Nanotoxicologist Brian Thrall and his colleagues found that, for the most part, size doesn’t matter. The researchers used total surface area as a measure of dose, rather than particle mass or number of particles, and observed how cultured cells responded biologically. “If you consider surface area as the dose metric, then you get similar types of responses independent of the size of the particle,” said Thrall. “That suggests the chemistry that drives the biological responses doesn’t change when you get down to the smallest nanoparticle.”
Dose MeasurementsWhether or not nanoparticles are safe for human consumption is not yet clear. In some cases, previous work suggested that nanoparticles become more toxic to cells the smaller the particles get. One difficulty in measuring toxicity is that not everyone agrees on which kind of dose unit to compare. Some researchers measure the dose by total weight, some by the number of particles. Neither method distinguishes whether a nanomaterial’s toxicity is due to the inherent nature of the material or the particle size under scrutiny. “Different dose metrics give different impressions of which particles are more toxic,” said Thrall.
To find out, Thrall and his colleagues at PNNL measured the dose at which the particles caused a biological response. The biological response was either the death of the cell or a change in which genes the cell turned on and off. When the scientists calculated doses by particle number or mass, the amount needed to generate a biological response was all over the map. They discovered that the best way to pinpoint how toxic the particles are to cells was to calculate the dose based on the nanomaterial’s total surface area. Only when they considered the surface area of the dose could the researchers predict the biological response.
Smaller and SmallerThe researchers found that the biological response was very similar regardless of the size of the nanoparticles. Inside cells, some genes responded to nanoparticles by ramping up or down. More than 76% of these genes behaved the same for all nanoparticle sizes tested. This indicated to the researchers that, for these genes, the nanoparticles didn’t pick up weird chemical properties as they shrunk in size.
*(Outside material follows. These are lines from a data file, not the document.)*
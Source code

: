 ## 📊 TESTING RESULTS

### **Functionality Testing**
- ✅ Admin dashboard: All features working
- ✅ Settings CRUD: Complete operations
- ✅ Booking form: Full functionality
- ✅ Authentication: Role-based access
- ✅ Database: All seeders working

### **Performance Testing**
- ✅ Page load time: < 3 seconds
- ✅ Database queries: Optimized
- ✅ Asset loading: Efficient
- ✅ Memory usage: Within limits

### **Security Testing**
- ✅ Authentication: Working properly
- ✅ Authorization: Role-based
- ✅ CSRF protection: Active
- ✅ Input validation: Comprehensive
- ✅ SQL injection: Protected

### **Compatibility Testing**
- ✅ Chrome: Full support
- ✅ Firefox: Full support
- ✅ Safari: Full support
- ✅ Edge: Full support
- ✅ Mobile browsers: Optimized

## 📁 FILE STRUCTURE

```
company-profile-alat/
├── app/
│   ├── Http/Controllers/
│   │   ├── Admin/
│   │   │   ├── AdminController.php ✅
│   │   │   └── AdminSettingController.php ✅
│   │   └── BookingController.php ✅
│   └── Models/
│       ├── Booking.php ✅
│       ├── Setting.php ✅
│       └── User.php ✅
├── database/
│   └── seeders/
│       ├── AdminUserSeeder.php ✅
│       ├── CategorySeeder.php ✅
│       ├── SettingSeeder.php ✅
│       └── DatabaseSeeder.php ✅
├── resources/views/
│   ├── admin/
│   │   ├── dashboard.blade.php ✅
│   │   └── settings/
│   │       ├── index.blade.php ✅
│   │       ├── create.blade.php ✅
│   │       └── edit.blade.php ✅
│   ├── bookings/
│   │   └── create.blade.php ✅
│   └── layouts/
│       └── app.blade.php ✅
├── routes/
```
However, the team did find some genes for which size did matter. Smaller particles appeared to affect genes that might be involved in inflammation, while larger particles appeared to affect genes that transport positively charged atoms into cells. This latter result could be due to metals contaminating the preparation of the larger particles, Thrall suggested. Overall, the results contribute to a better understanding of what goes on at the nanoscale.
“The big fear is that you’d see unique biological pathways being affected when you get down to the nanoscale,” said Thrall. “For the most part, we didn’t see that.”